The Chevy Astro Van: Where 27% of Drivers in Fatal Crashes Were Loaded
You might expect high impairment rates from Mustangs and Corvettes. You probably don’t expect them from a vehicle primarily used to haul soccer equipment and drywall. Yet the Chevrolet Astro Van posts a 27.0% impairment rate — higher than the Mustang (21.9%), the Camaro (23.0%), and every single pickup truck in the database.
The Astro isn’t alone. The Ford Windstar — the official minivan of “my kid has a travel baseball tournament” — hits 23.1%. Even the Dodge Grand Caravan, possibly the most aggressively boring vehicle ever manufactured, clocks 15.3%.

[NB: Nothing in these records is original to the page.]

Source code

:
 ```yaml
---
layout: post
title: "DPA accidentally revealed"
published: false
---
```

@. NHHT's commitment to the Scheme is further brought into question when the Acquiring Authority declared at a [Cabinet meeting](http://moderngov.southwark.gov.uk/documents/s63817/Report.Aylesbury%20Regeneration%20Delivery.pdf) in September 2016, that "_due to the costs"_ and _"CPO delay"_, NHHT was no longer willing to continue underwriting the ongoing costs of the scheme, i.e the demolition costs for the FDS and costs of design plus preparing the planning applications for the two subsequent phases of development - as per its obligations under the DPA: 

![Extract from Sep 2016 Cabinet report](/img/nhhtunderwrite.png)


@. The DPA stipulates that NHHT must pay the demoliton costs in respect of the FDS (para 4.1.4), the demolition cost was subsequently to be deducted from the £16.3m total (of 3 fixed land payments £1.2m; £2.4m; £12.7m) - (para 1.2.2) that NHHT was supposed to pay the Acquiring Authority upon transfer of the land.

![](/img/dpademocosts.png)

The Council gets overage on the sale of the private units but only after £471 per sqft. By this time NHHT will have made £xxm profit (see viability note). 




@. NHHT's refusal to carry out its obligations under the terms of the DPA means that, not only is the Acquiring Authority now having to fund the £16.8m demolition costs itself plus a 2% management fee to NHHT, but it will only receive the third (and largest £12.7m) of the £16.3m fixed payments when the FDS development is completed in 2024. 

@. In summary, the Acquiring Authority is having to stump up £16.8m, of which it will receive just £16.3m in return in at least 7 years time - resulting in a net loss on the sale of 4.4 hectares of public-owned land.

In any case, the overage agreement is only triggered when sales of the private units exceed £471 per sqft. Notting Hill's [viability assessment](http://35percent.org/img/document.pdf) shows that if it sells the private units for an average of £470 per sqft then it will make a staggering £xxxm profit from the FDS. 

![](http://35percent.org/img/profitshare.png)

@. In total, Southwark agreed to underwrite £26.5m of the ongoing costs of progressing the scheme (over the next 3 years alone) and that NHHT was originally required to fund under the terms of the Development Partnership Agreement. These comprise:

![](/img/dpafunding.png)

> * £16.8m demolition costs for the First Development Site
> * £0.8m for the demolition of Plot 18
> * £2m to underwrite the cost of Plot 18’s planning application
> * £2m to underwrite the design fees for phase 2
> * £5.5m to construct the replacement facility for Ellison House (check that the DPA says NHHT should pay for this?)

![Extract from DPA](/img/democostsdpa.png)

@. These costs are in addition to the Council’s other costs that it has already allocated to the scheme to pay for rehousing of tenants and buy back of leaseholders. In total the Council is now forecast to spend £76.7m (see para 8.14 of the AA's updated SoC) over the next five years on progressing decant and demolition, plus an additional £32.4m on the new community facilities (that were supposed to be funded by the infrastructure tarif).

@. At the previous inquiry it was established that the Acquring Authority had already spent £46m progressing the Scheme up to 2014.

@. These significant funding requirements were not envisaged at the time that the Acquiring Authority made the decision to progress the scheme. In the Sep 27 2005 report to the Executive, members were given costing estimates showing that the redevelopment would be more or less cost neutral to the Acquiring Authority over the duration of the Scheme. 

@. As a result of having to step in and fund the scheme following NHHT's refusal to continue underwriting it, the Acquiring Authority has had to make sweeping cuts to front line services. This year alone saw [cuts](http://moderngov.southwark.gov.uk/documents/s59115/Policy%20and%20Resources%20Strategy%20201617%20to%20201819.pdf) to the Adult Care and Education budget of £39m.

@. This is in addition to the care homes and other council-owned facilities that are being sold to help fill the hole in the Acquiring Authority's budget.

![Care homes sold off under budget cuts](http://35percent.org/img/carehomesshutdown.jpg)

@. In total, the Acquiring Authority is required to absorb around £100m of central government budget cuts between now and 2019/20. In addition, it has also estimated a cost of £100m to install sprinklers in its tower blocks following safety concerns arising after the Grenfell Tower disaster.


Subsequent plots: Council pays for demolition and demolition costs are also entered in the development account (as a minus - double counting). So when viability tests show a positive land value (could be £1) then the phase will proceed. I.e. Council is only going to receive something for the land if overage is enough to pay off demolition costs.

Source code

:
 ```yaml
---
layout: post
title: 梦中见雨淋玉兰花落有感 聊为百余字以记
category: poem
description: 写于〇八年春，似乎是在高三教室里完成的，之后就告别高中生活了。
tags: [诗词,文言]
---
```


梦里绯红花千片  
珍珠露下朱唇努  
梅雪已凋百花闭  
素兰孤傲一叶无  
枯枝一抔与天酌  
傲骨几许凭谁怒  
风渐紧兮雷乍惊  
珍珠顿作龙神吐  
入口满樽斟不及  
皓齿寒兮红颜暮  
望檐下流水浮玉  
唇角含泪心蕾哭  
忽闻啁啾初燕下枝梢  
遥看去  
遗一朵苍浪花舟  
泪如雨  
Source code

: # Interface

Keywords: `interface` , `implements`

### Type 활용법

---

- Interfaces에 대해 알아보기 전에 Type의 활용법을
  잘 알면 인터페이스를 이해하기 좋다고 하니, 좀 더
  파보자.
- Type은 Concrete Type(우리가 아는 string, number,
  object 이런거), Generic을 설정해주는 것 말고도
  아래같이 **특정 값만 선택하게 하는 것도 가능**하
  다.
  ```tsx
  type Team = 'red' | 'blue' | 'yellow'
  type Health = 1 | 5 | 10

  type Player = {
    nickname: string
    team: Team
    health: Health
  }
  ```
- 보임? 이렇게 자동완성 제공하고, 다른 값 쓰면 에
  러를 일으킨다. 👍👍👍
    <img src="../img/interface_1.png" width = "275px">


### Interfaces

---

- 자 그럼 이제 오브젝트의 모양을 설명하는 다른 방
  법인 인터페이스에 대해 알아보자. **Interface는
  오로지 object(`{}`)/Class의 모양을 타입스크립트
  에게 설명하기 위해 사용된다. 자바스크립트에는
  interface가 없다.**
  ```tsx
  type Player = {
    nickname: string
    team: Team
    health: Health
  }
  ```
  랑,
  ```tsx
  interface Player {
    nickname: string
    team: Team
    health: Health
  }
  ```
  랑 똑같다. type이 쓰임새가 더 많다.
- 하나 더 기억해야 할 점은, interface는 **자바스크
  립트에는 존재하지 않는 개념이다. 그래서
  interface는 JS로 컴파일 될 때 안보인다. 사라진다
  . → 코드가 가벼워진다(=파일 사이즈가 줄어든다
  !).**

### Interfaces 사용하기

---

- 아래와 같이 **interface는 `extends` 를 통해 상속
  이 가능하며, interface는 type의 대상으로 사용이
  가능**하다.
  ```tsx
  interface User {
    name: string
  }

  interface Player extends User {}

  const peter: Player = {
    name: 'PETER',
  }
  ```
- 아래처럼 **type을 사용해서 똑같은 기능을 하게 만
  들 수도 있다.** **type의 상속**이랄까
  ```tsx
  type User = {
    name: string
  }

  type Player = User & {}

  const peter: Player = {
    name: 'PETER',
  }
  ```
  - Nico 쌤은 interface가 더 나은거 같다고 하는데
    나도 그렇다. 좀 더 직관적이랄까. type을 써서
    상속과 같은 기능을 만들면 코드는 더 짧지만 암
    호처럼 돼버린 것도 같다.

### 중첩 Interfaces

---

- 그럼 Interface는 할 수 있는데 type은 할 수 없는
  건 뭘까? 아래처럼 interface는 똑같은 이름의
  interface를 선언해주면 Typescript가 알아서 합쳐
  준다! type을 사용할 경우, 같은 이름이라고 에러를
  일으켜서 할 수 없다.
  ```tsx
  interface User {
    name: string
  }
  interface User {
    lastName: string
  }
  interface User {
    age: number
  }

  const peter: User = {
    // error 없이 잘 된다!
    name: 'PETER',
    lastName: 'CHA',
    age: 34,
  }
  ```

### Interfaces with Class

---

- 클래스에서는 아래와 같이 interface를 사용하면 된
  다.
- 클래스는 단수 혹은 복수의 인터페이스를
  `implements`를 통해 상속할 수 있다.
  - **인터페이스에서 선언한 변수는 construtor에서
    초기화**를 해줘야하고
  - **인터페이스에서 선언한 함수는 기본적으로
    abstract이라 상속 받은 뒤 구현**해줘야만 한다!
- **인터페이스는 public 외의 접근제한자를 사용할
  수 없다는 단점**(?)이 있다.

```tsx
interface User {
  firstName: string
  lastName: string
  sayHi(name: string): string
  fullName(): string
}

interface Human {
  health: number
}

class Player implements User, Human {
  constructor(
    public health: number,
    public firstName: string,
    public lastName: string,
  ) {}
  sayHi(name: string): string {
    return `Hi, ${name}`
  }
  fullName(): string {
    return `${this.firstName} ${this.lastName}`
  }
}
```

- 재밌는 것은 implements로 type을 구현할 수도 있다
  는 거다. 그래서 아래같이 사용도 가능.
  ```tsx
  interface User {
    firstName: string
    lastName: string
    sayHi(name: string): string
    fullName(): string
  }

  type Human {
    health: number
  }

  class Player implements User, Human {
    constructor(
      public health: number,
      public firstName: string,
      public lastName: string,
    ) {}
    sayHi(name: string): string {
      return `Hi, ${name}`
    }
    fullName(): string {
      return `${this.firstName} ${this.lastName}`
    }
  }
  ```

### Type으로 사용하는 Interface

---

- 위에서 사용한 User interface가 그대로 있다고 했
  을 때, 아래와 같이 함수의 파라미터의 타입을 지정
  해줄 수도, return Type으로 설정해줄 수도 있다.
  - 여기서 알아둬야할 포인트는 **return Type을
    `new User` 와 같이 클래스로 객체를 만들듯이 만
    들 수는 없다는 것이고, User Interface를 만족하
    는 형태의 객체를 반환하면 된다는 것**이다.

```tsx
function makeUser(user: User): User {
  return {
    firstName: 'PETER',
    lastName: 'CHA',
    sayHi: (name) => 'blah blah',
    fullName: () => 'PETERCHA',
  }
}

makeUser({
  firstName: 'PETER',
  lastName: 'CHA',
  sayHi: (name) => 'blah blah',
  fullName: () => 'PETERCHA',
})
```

Meanwhile, at the bottom of the impairment charts, you’ll find the Subaru Ascent at 8.2% and the Toyota Land Cruiser at 8.9%. The vehicles with the soberest drivers are the ones marketed to outdoorsy types and international diplomats. The ones with the drunkest drivers are the ones you can buy for $3,000 on Facebook Marketplace at 2 AM.
This tracks with a grim demographic reality: impairment in fatal crashes correlates more with vehicle age and price point than vehicle type. Cheap, old vehicles — regardless of whether they’re sports cars or minivans — attract drivers who are statistically more likely to drive impaired. The Astro Van isn’t a party car. It’s just cheap.